Fox News runs a front page story titled "Obama Affinity to Marxists Dates Back to College Days." It reads like a McCain campaign press release, including guilt by association, out-of context quotes from Barack Obama's biography, and deliberate mischaracterizations of Obama's positions. Take this gem, for instance:
But the debate intensified Monday with the surfacing of a 2001 radio interview in which Obama lamented the Supreme Court's inability to enact "redistribution of wealth" -- a key tenet of socialism. On Tuesday, McCain said Obama aspires to become "Redistributionist-in-Chief."This, of course, is a deliberate misrepresentation of what Obama actually said which was that:
...the supreme court never ventured into the issues of redistribution of wealth and sort of basic issues of political and economic justice in this society and to that extent as radical as people try to characterize the warren court it wasnt that radical 40;30 it didnt break free from the essential constraints that were placed by the founding fathers in the constituion at least as it has been interpreted and the warren court interpreted it generally in the same way that the constitution is a document of negative liberties 40:43 says what the states cant do to you says what the federal govt cant do to you but it doesnt say what the federal govt or state govt mst do on your behalf and that hasnt shifted and i think one of the tragedies of the civil rights movement was that 41:01 the civil rights movement becaem so court focused i think there was a tendency to lose track of the political and organizing activities 41:12 on the ground that are able to bring about the coalitions of power through which you bring about redistributive change 41:20 and in some ways we still suffer from thatIn other words, Obama does not lament that the court never pursued redistribution or was unable to pursue redistribution of wealth. Rather he laments that the Civil Rights movement focused too many of its energies on a court that was not designed to advance the goals of social justice and redistribution of wealth. This distinction is essential, given that Conservatives love to push the notion of un-elected courts pursuing left wing agendas. Yet here, Obama is siding with those who deny such power was ever invested in the courts by the nation's founders.

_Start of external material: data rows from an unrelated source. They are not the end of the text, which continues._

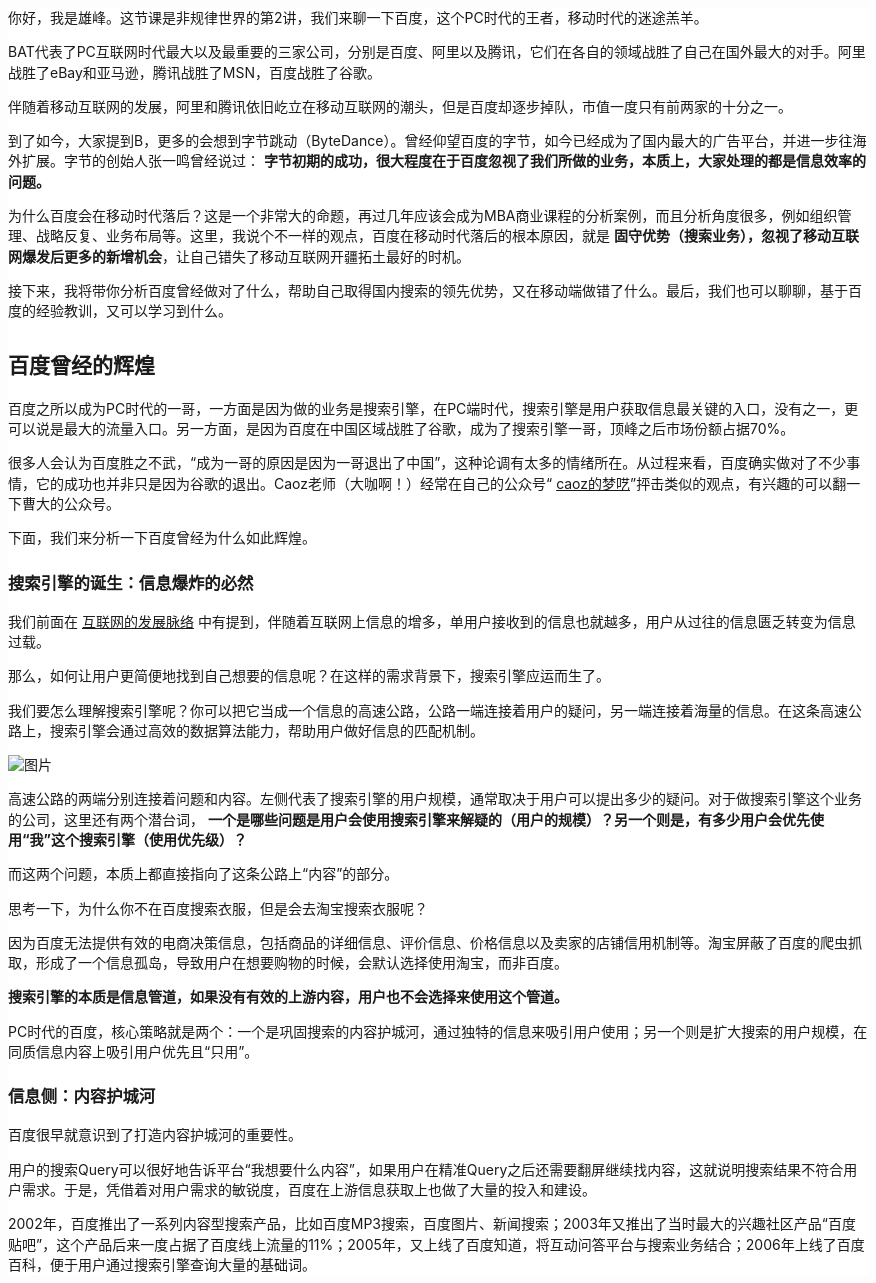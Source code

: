 你好，我是雄峰。这节课是非规律世界的第2讲，我们来聊一下百度，这个PC时代的王者，移动时代的迷途羔羊。

BAT代表了PC互联网时代最大以及最重要的三家公司，分别是百度、阿里以及腾讯，它们在各自的领域战胜了自己在国外最大的对手。阿里战胜了eBay和亚马逊，腾讯战胜了MSN，百度战胜了谷歌。

伴随着移动互联网的发展，阿里和腾讯依旧屹立在移动互联网的潮头，但是百度却逐步掉队，市值一度只有前两家的十分之一。

到了如今，大家提到B，更多的会想到字节跳动（ByteDance）。曾经仰望百度的字节，如今已经成为了国内最大的广告平台，并进一步往海外扩展。字节的创始人张一鸣曾经说过： **字节初期的成功，很大程度在于百度忽视了我们所做的业务，本质上，大家处理的都是信息效率的问题。**

为什么百度会在移动时代落后？这是一个非常大的命题，再过几年应该会成为MBA商业课程的分析案例，而且分析角度很多，例如组织管理、战略反复、业务布局等。这里，我说个不一样的观点，百度在移动时代落后的根本原因，就是 **固守优势（搜索业务），忽视了移动互联网爆发后更多的新增机会**，让自己错失了移动互联网开疆拓土最好的时机。

接下来，我将带你分析百度曾经做对了什么，帮助自己取得国内搜索的领先优势，又在移动端做错了什么。最后，我们也可以聊聊，基于百度的经验教训，又可以学习到什么。

## 百度曾经的辉煌

百度之所以成为PC时代的一哥，一方面是因为做的业务是搜索引擎，在PC端时代，搜索引擎是用户获取信息最关键的入口，没有之一，更可以说是最大的流量入口。另一方面，是因为百度在中国区域战胜了谷歌，成为了搜索引擎一哥，顶峰之后市场份额占据70%。

很多人会认为百度胜之不武，“成为一哥的原因是因为一哥退出了中国”，这种论调有太多的情绪所在。从过程来看，百度确实做对了不少事情，它的成功也并非只是因为谷歌的退出。Caoz老师（大咖啊！）经常在自己的公众号“ [caoz的梦呓](https://mp.weixin.qq.com/mp/profile_ext?action=home&__biz=MzI0MjA1Mjg2Ng==&scene=124#wechat_redirect)”抨击类似的观点，有兴趣的可以翻一下曹大的公众号。

下面，我们来分析一下百度曾经为什么如此辉煌。

### 搜索引擎的诞生：信息爆炸的必然

我们前面在 [互联网的发展脉络](https://time.geekbang.org/column/article/552161) 中有提到，伴随着互联网上信息的增多，单用户接收到的信息也就越多，用户从过往的信息匮乏转变为信息过载。

那么，如何让用户更简便地找到自己想要的信息呢？在这样的需求背景下，搜索引擎应运而生了。

我们要怎么理解搜索引擎呢？你可以把它当成一个信息的高速公路，公路一端连接着用户的疑问，另一端连接着海量的信息。在这条高速公路上，搜索引擎会通过高效的数据算法能力，帮助用户做好信息的匹配机制。

![图片](https://static001.geekbang.org/resource/image/c3/08/c3db8d9a1a268403c06b02906549b308.jpg?wh=1920x1116)

高速公路的两端分别连接着问题和内容。左侧代表了搜索引擎的用户规模，通常取决于用户可以提出多少的疑问。对于做搜索引擎这个业务的公司，这里还有两个潜台词， **一个是哪些问题是用户会使用搜索引擎来解疑的（用户的规模）？另一个则是，有多少用户会优先使用“我”这个搜索引擎（使用优先级）？**

而这两个问题，本质上都直接指向了这条公路上“内容”的部分。

思考一下，为什么你不在百度搜索衣服，但是会去淘宝搜索衣服呢？

因为百度无法提供有效的电商决策信息，包括商品的详细信息、评价信息、价格信息以及卖家的店铺信用机制等。淘宝屏蔽了百度的爬虫抓取，形成了一个信息孤岛，导致用户在想要购物的时候，会默认选择使用淘宝，而非百度。

**搜索引擎的本质是信息管道，如果没有有效的上游内容，用户也不会选择来使用这个管道。**

PC时代的百度，核心策略就是两个：一个是巩固搜索的内容护城河，通过独特的信息来吸引用户使用；另一个则是扩大搜索的用户规模，在同质信息内容上吸引用户优先且“只用”。

### 信息侧：内容护城河

百度很早就意识到了打造内容护城河的重要性。

用户的搜索Query可以很好地告诉平台“我想要什么内容”，如果用户在精准Query之后还需要翻屏继续找内容，这就说明搜索结果不符合用户需求。于是，凭借着对用户需求的敏锐度，百度在上游信息获取上也做了大量的投入和建设。

2002年，百度推出了一系列内容型搜索产品，比如百度MP3搜索，百度图片、新闻搜索；2003年又推出了当时最大的兴趣社区产品“百度贴吧”，这个产品后来一度占据了百度线上流量的11%；2005年，又上线了百度知道，将互动问答平台与搜索业务结合；2006年上线了百度百科，便于用户通过搜索引擎查询大量的基础词。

The rest of the piece is just as ridiculous, featuring a picture of Karl Marx as well as "expert opinions" that are attributed to unnamed "analysts", as in this absurdity:
Obama has been widely criticized for choosing the Rev. Jeremiah Wright, an anti-American firebrand, as his pastor. Wright is a purveyor of black liberation theology, which analysts say is based in part on Marxist ideas.Ultimately, the absurdity of the piece, mirrors the absurdity of this whole line of attack generally. Barack Obama is guilty of nothing more than espousing a progressive tax policy of startified tax brackets. If that is evidence of Marxist leanings, then the U.S. is already a Maxist country and one must accept the unavoidable conclusion that Marxism is the most effective political and economic system known to man and the one that grants him the most freedom.
Somehow I doubt that's what Obama's critics mean to say.
But the piece does prove one thing: the McCain campaign and its allies at Fox are getting desperate.